Technical information
- Licensing authority: FCC
- Facility ID: 78226
- Class: A
- ERP: 6,000 watts horizontal 5,400 watts vertical
- HAAT: 98 meters (322 ft)

Links
- Public license information: Public file; LMS;
- Webcast: Listen Live
- Website: madtownjamz.com

= WJQM =

WJQM (93.1 FM) is a radio station serving Madison, Wisconsin and surrounding areas. The station is owned by Mid-West Family Broadcasting and launched a rhythmic contemporary format as "106.7 Jamz" in January 2007 before moving to 93.1 FM in October 2008. Over the years, WJQM has shifted to a more urban contemporary direction with some rhythmic contemporary songs remaining in the rotation. WJQM is an affiliate of The Breakfast Club morning show, the Bootleg Kev Show in weeknights, and is the only urban-focused commercial radio station in Wisconsin outside of the Milwaukee radio market.

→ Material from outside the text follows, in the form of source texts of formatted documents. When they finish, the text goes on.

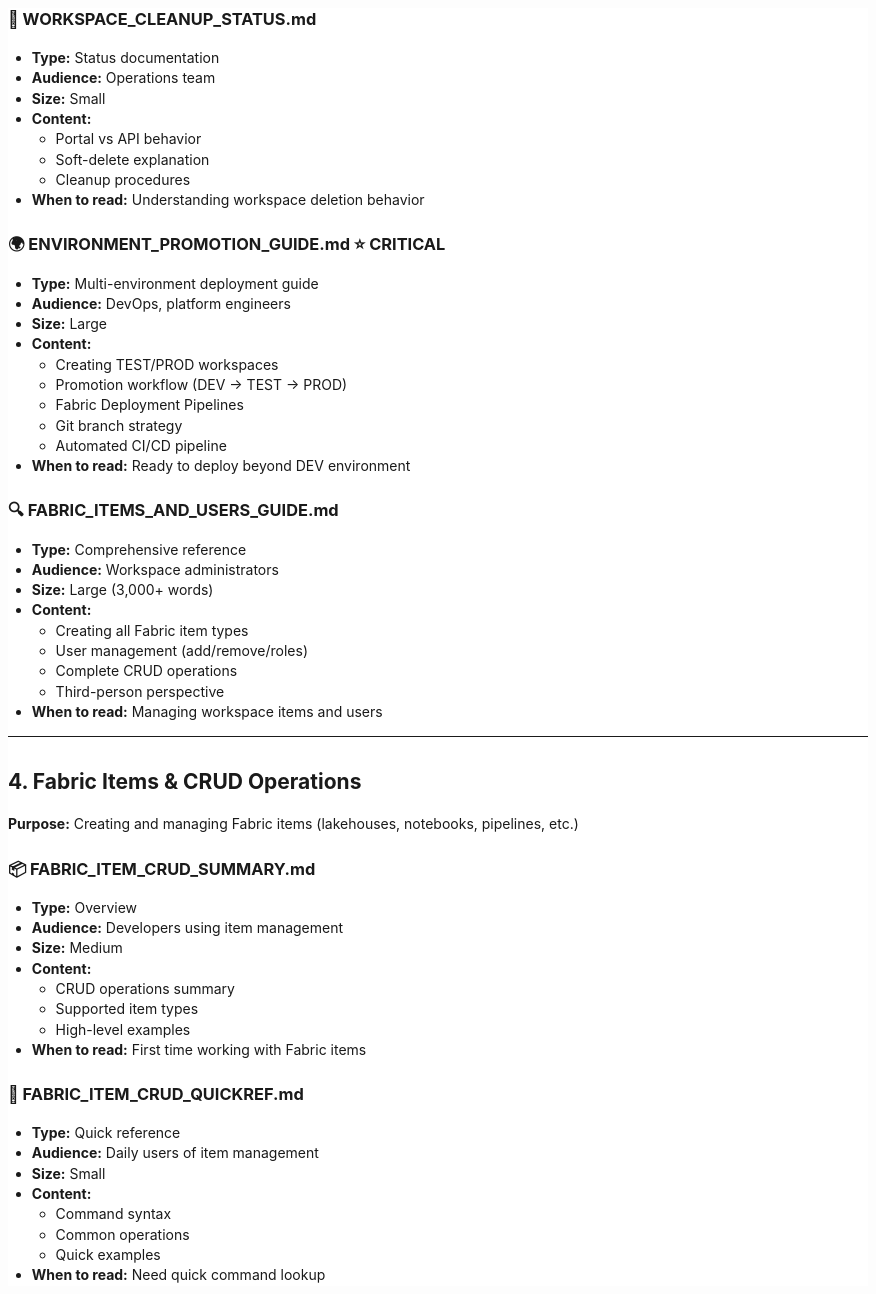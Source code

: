 ### 🧹 WORKSPACE_CLEANUP_STATUS.md
- **Type:** Status documentation
- **Audience:** Operations team
- **Size:** Small
- **Content:** 
  - Portal vs API behavior
  - Soft-delete explanation
  - Cleanup procedures
- **When to read:** Understanding workspace deletion behavior

### 🌍 ENVIRONMENT_PROMOTION_GUIDE.md ⭐ **CRITICAL**
- **Type:** Multi-environment deployment guide
- **Audience:** DevOps, platform engineers
- **Size:** Large
- **Content:** 
  - Creating TEST/PROD workspaces
  - Promotion workflow (DEV → TEST → PROD)
  - Fabric Deployment Pipelines
  - Git branch strategy
  - Automated CI/CD pipeline
- **When to read:** Ready to deploy beyond DEV environment

### 🔍 FABRIC_ITEMS_AND_USERS_GUIDE.md
- **Type:** Comprehensive reference
- **Audience:** Workspace administrators
- **Size:** Large (3,000+ words)
- **Content:** 
  - Creating all Fabric item types
  - User management (add/remove/roles)
  - Complete CRUD operations
  - Third-person perspective
- **When to read:** Managing workspace items and users

---

## 4. Fabric Items & CRUD Operations

**Purpose:** Creating and managing Fabric items (lakehouses, notebooks, pipelines, etc.)

### 📦 FABRIC_ITEM_CRUD_SUMMARY.md
- **Type:** Overview
- **Audience:** Developers using item management
- **Size:** Medium
- **Content:** 
  - CRUD operations summary
  - Supported item types
  - High-level examples
- **When to read:** First time working with Fabric items

### 📝 FABRIC_ITEM_CRUD_QUICKREF.md
- **Type:** Quick reference
- **Audience:** Daily users of item management
- **Size:** Small
- **Content:** 
  - Command syntax
  - Common operations
  - Quick examples
- **When to read:** Need quick command lookup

WJQM features shows such as "The Throwback Lunch" which features old school and some throwback rhythmic hits, an afternoon mix show hosted by locally based DJ Fusion and features Madison and Wisconsin-based hip hop and R&B artists in features dubbed "local love", as well as a show featuring local talent on Sunday nights.

==History==
WJQM was launched in July 2003 under the WHIT call sign. While testing its signal, the station aired themes from various classic TV shows under the moniker "TV93" before launching into "timeless rock" as "93.1 The Lake" on July 25, 2003. The first song played was "Rock'n Me" by Steve Miller.

===WHLK "The Lake"===
In December 2005, (the month WHIT changed call letters to WHLK), "The Lake" began simulcasting on new frequency 106.7 (WSLK). This simulcast ended in January 2007, when WSLK became a Rhythmic Hits station (WJQM).

By the beginning of 2007, the station had evolved into a harder-edged classic rock station, highlighted by a new morning drive-time show hosted by former WJJO personality Greg Bair as well as a new station logo and imaging ("Everything Classic Rock"). The station's classic rock format ended with The End by The Doors around midnight October 28, 2008. Many of the on air personalities returned to other Mid-West Family Broadcasting stations in the Madison area. 93.1 switched to WJQM and 106.7 now simulcasts Madison sports talk station WOZN (AM 1670, formerly WOZN) as WOZN-FM.

===WJQM "93.1 Jamz"===

Logo that was used from 2008 to 2014.

Mid-West Family Broadcasting began simulcasting WJQM "93.1 Jamz" on 93.1 and 106.7 FM on October 28, 2008, with the WJQM call sign moving to 93.1. 106.7 FM, the previous home of "WJQM" switched to call sign WWQN in preparation for the WWQM-FM simulcast which began on November 3, 2008. (The 106.7 signal currently carries alternative rock as WRIS-FM.)

The primary reason for the switch from 106.7 to 93.1 was to provide a clear signal into all of Madison, which has always been the target audience for the Rhythmic Top 40 station. The 106.7 signal provided fair to poor coverage into Madison, with its main coverage area consisting of rural towns in southwest Wisconsin.

On October 31, 2018, several staff members, including the station's Program Director, as well as its night show host, were laid off, with management citing a different direction for the radio station. In subsequent years, WJQM has shifted to a more hip hop-oriented urban contemporary direction closer to its predecessor WKPO, and picked up syndicated shows The Breakfast Club in morning drive, and the Bootleg Kev show for evenings.